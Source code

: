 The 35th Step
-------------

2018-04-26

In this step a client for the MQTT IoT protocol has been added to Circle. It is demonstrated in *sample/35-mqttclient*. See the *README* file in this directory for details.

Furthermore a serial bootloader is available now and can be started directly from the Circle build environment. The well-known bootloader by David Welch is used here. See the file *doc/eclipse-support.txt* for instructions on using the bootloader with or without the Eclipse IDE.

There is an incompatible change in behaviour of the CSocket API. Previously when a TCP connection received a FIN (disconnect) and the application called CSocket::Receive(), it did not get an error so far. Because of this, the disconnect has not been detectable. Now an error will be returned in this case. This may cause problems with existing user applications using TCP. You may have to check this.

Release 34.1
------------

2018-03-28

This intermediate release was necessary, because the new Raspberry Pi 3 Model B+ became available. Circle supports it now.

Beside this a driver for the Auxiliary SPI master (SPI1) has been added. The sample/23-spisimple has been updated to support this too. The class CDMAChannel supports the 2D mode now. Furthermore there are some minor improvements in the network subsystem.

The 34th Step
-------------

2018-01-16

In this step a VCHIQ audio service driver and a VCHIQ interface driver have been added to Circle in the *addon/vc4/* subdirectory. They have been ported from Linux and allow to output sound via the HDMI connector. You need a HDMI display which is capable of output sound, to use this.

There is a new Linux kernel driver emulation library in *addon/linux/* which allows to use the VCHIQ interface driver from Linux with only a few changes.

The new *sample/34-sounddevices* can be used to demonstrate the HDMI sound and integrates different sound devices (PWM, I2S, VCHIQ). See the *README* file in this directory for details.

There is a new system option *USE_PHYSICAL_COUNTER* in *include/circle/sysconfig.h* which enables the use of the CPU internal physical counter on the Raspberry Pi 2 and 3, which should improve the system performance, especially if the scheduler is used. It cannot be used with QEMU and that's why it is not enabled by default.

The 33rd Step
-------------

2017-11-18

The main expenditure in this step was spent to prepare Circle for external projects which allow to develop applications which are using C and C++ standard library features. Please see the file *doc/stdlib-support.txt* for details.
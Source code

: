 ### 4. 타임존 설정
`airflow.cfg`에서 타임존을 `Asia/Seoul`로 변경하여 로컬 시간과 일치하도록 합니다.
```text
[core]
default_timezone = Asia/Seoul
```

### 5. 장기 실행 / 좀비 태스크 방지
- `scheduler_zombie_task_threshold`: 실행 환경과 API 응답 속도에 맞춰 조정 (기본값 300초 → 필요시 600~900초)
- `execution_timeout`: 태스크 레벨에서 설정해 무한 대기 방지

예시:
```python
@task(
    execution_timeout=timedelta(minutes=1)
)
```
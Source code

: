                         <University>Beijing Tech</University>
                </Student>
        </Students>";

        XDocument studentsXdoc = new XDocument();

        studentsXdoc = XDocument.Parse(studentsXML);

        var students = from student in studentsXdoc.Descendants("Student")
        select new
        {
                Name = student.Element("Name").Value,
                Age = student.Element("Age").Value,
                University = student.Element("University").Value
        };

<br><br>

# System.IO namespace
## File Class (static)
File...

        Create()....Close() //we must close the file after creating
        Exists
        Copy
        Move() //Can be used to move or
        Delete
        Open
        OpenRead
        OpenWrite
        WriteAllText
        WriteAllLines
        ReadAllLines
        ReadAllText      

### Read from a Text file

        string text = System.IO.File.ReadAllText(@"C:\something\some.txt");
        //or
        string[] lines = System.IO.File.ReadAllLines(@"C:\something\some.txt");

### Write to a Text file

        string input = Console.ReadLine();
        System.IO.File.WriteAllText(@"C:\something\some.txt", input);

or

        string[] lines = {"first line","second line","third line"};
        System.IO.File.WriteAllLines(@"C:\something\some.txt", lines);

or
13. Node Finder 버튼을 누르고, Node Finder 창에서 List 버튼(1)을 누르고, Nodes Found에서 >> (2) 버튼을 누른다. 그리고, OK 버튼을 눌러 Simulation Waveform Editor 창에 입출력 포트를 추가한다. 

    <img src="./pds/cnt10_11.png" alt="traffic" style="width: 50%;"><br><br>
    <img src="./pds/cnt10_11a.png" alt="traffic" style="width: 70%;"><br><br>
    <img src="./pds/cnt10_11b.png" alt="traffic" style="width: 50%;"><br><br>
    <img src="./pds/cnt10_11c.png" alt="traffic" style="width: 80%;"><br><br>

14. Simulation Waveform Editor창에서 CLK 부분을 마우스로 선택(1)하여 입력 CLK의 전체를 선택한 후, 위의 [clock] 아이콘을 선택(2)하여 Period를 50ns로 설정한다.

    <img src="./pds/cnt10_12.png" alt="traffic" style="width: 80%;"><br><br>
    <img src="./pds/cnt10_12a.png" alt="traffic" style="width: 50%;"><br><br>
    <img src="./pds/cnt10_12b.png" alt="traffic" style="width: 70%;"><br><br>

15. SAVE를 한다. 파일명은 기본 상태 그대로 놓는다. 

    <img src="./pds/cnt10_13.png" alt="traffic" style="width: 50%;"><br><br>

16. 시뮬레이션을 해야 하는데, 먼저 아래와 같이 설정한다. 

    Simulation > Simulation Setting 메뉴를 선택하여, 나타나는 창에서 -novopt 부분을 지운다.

════════

Exercise directions -
From the listing above, output exactly the run of lines that starts with the line containing "The 35th Step" and ends with the line containing "Furthermore a serial".

Solved problem -
: The 35th Step
-------------

2018-04-26

In this step a client for the MQTT IoT protocol has been added to Circle. It is demonstrated in *sample/35-mqttclient*. See the *README* file in this directory for details.

Furthermore a serial bootloader is available now and can be started directly from the Circle build environment. The well-known bootloader by David Welch is used here. See the file *doc/eclipse-support.txt* for instructions on using the bootloader with or without the Eclipse IDE.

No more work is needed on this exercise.